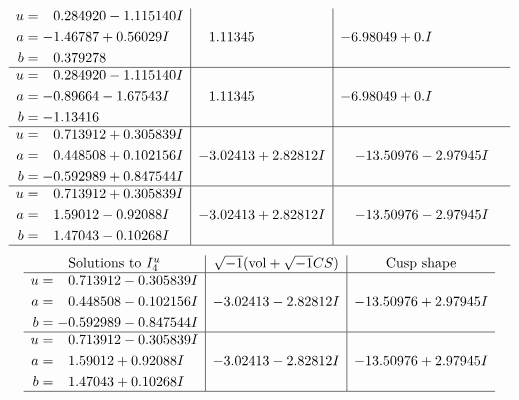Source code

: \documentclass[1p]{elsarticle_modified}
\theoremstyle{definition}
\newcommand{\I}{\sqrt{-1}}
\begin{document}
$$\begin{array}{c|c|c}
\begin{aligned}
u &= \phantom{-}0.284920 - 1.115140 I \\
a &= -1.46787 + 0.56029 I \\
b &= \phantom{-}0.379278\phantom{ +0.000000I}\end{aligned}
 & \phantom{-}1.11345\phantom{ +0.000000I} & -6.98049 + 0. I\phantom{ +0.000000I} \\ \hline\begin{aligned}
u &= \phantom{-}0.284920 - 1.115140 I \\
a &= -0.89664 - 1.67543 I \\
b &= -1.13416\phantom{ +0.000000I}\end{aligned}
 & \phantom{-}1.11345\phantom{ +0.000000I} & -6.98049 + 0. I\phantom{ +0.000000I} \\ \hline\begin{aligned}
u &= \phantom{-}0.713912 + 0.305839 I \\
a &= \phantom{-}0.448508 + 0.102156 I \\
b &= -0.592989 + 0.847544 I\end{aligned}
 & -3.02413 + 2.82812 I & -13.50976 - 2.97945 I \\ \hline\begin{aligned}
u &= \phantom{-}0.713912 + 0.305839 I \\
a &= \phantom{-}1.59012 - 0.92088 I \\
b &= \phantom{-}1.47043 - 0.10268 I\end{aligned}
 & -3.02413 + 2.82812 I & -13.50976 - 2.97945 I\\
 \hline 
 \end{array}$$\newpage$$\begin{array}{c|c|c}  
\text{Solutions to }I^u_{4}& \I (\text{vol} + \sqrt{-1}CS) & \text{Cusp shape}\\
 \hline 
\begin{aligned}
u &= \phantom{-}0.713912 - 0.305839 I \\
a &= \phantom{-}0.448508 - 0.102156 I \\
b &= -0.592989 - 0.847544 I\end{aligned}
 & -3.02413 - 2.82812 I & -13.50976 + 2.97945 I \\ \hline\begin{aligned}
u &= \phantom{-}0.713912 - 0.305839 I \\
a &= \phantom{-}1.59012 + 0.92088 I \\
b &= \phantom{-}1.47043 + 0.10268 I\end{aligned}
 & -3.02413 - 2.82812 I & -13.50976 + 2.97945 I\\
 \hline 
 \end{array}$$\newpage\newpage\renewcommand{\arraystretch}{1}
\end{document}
--------
Problem details:
Within the data above, how many lines include the string "begin"? Answer with the number by itself.

The completed task:
9